§ **Information supplied**
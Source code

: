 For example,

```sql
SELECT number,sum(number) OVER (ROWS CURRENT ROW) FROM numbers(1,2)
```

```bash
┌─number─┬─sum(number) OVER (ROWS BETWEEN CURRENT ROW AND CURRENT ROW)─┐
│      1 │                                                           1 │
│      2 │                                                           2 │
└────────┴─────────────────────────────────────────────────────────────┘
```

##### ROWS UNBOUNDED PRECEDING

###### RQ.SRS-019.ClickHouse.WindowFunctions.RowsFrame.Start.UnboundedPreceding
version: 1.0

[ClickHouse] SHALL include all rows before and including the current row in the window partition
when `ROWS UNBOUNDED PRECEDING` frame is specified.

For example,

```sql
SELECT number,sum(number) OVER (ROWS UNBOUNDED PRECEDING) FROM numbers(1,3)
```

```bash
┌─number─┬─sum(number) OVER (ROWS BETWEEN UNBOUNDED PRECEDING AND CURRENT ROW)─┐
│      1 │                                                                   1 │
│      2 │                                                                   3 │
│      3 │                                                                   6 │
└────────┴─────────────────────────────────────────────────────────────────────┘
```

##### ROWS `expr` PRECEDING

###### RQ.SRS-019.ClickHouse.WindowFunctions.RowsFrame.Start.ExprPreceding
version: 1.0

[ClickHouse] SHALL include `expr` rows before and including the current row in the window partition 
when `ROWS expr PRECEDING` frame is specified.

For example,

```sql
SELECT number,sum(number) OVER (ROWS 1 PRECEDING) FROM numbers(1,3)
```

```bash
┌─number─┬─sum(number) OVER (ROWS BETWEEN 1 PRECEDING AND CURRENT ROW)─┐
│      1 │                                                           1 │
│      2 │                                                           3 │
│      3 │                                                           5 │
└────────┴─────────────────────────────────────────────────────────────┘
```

§ **Work order**
Type out the entire listing again, matching every line exactly.

§ **Written response**
Source code

: For example,

```sql
SELECT number,sum(number) OVER (ROWS CURRENT ROW) FROM numbers(1,2)
```

```bash
┌─number─┬─sum(number) OVER (ROWS BETWEEN CURRENT ROW AND CURRENT ROW)─┐
│      1 │                                                           1 │
│      2 │                                                           2 │
└────────┴─────────────────────────────────────────────────────────────┘
```

##### ROWS UNBOUNDED PRECEDING

###### RQ.SRS-019.ClickHouse.WindowFunctions.RowsFrame.Start.UnboundedPreceding
version: 1.0

[ClickHouse] SHALL include all rows before and including the current row in the window partition
when `ROWS UNBOUNDED PRECEDING` frame is specified.

For example,

```sql
SELECT number,sum(number) OVER (ROWS UNBOUNDED PRECEDING) FROM numbers(1,3)
```

```bash
┌─number─┬─sum(number) OVER (ROWS BETWEEN UNBOUNDED PRECEDING AND CURRENT ROW)─┐
│      1 │                                                                   1 │
│      2 │                                                                   3 │
│      3 │                                                                   6 │
└────────┴─────────────────────────────────────────────────────────────────────┘
```

##### ROWS `expr` PRECEDING

###### RQ.SRS-019.ClickHouse.WindowFunctions.RowsFrame.Start.ExprPreceding
version: 1.0

[ClickHouse] SHALL include `expr` rows before and including the current row in the window partition 
when `ROWS expr PRECEDING` frame is specified.

For example,

```sql
SELECT number,sum(number) OVER (ROWS 1 PRECEDING) FROM numbers(1,3)
```

```bash
┌─number─┬─sum(number) OVER (ROWS BETWEEN 1 PRECEDING AND CURRENT ROW)─┐
│      1 │                                                           1 │
│      2 │                                                           3 │
│      3 │                                                           5 │
└────────┴─────────────────────────────────────────────────────────────┘
```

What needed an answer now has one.